The Finney County Historical Museum in Garden City will open a new exhibit in the Front Door Gallery Tuesday marking the 160th birthday of Kansas. Entitled “Ad Astra Per Aspera” after the state’s Latin motto, it tells how the admission of Kansas to the Union on Jan. 29 of 1861 helped touch off the American Civil War.
In addition, the display includes a section with 17 artistic creations by local children entitled “Images of Kansas,” designed to honor the anniversary and share each young artist’s impression of his or her home state. The work was produced through Garden City Arts, led by Executive Director Katy Guthrie.
This historical segment of the exhibit includes pictures of Abraham Lincoln raising the first 34-star American flag for Kansas at Philadelphia’s Independence Hall in 1861, fiery Kansas-based abolitionist John Brown, the funeral of Civil War veteran and Garden City co-founder James Fulton and four other images. Visitors can also trace how the question of whether Kansas would accept or reject slavery became a contentious national issue, recall the “Bleeding Kansas” period of conflict and violence over the slavery question during the 1850s, and see related images.

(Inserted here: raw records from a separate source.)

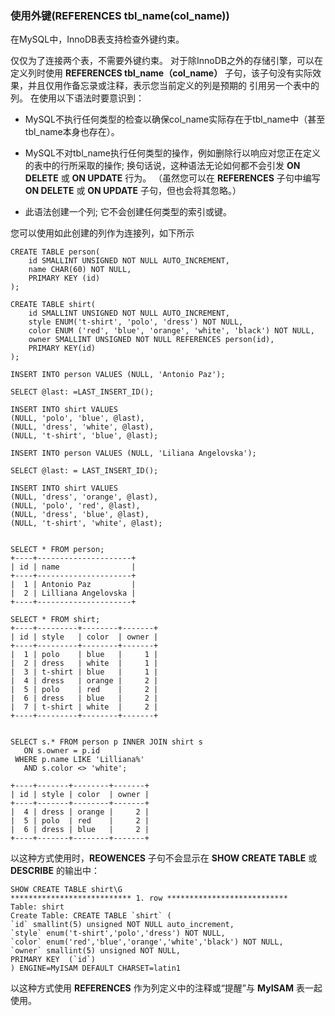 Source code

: ### 使用外键(REFERENCES tbl_name(col_name))

在MySQL中，InnoDB表支持检查外键约束。

仅仅为了连接两个表，不需要外键约束。 对于除InnoDB之外的存储引擎，可以在定义列时使用 **REFERENCES tbl_name（col_name）** 子句，该子句没有实际效果，并且仅用作备忘录或注释，表示您当前定义的列是预期的 引用另一个表中的列。 在使用以下语法时要意识到：

* MySQL不执行任何类型的检查以确保col_name实际存在于tbl_name中（甚至tbl_name本身也存在）。

* MySQL不对tbl_name执行任何类型的操作，例如删除行以响应对您正在定义的表中的行所采取的操作; 换句话说，这种语法无论如何都不会引发 **ON DELETE** 或 **ON UPDATE** 行为。 （虽然您可以在 **REFERENCES** 子句中编写 **ON DELETE** 或 **ON UPDATE** 子句，但也会将其忽略。）

* 此语法创建一个列; 它不会创建任何类型的索引或键。

您可以使用如此创建的列作为连接列，如下所示

```
CREATE TABLE person(
	id SMALLINT UNSIGNED NOT NULL AUTO_INCREMENT,
    name CHAR(60) NOT NULL,
    PRIMARY KEY (id)
);

CREATE TABLE shirt(
	id SMALLINT UNSIGNED NOT NULL AUTO_INCREMENT,
	style ENUM('t-shirt', 'polo', 'dress') NOT NULL,
	color ENUM ('red', 'blue', 'orange', 'white', 'black') NOT NULL,
	owner SMALLINT UNSIGNED NOT NULL REFERENCES person(id),
	PRIMARY KEY(id)
);

INSERT INTO person VALUES (NULL, 'Antonio Paz');

SELECT @last: =LAST_INSERT_ID();

INSERT INTO shirt VALUES
(NULL, 'polo', 'blue', @last),
(NULL, 'dress', 'white', @last),
(NULL, 't-shirt', 'blue', @last);

INSERT INTO person VALUES (NULL, 'Liliana Angelovska');

SELECT @last: = LAST_INSERT_ID();

INSERT INTO shirt VALUES
(NULL, 'dress', 'orange', @last),
(NULL, 'polo', 'red', @last),
(NULL, 'dress', 'blue', @last),
(NULL, 't-shirt', 'white', @last);


SELECT * FROM person;
+----+---------------------+
| id | name                |
+----+---------------------+
|  1 | Antonio Paz         |
|  2 | Lilliana Angelovska |
+----+---------------------+

SELECT * FROM shirt;
+----+---------+--------+-------+
| id | style   | color  | owner |
+----+---------+--------+-------+
|  1 | polo    | blue   |     1 |
|  2 | dress   | white  |     1 |
|  3 | t-shirt | blue   |     1 |
|  4 | dress   | orange |     2 |
|  5 | polo    | red    |     2 |
|  6 | dress   | blue   |     2 |
|  7 | t-shirt | white  |     2 |
+----+---------+--------+-------+


SELECT s.* FROM person p INNER JOIN shirt s
   ON s.owner = p.id
 WHERE p.name LIKE 'Lilliana%'
   AND s.color <> 'white';

+----+-------+--------+-------+
| id | style | color  | owner |
+----+-------+--------+-------+
|  4 | dress | orange |     2 |
|  5 | polo  | red    |     2 |
|  6 | dress | blue   |     2 |
+----+-------+--------+-------+
```

以这种方式使用时，**REOWENCES** 子句不会显示在 **SHOW CREATE TABLE** 或 **DESCRIBE** 的输出中：

```
SHOW CREATE TABLE shirt\G
*************************** 1. row ***************************
Table: shirt
Create Table: CREATE TABLE `shirt` (
`id` smallint(5) unsigned NOT NULL auto_increment,
`style` enum('t-shirt','polo','dress') NOT NULL,
`color` enum('red','blue','orange','white','black') NOT NULL,
`owner` smallint(5) unsigned NOT NULL,
PRIMARY KEY  (`id`)
) ENGINE=MyISAM DEFAULT CHARSET=latin1
```

以这种方式使用 **REFERENCES** 作为列定义中的注释或“提醒”与 **MyISAM** 表一起使用。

The exhibit also incorporates a reproduction of a Kansas history map issued on the state’s 75th birthday in 1936, offers a chance to learn the story behind the state flag and read about the development and selection of “Home on the Range” as the state’s official song.
Garden City children with 8.5 by 11-inch art images in the display include McKynlie, Emma, Reece and Shelby Armstrong, ages 4, 9, 6 and 14 respectively; Demetria and Judah Cundiff, ages 6 and 8; Keagan, Adelyn and Kendall Dick, ages 10, 5 and 8; Amari and Alexa Goodman, ages 6 and 9; Sophia I., age 10; James Montez, 9; Auden Salas, 9; Matthew and Maddison Wasinger, 5 and 9; and Maddex Wells, also 9. Their work represents the third exhibit partnership between the Finney County Historical Society and Garden City Arts in recent years.
The front door gallery is a small space just inside the museum’s main entrance where exhibits change repeatedly throughout the year. “Ad Astra Per Aspera” is the first display of 2021 and follows five short-term exhibits in 2020. The museum is located at 403 S. Fourth Street, adjacent to the pedestrian arches at Lee Richardson Zoo, and admission is free. The new exhibit will remain in place through and several weeks after the state’s birthday on Jan. 29. Various other history exhibits and the museum’s gift shop are open concurrently, all with COVID-19 precautions in place.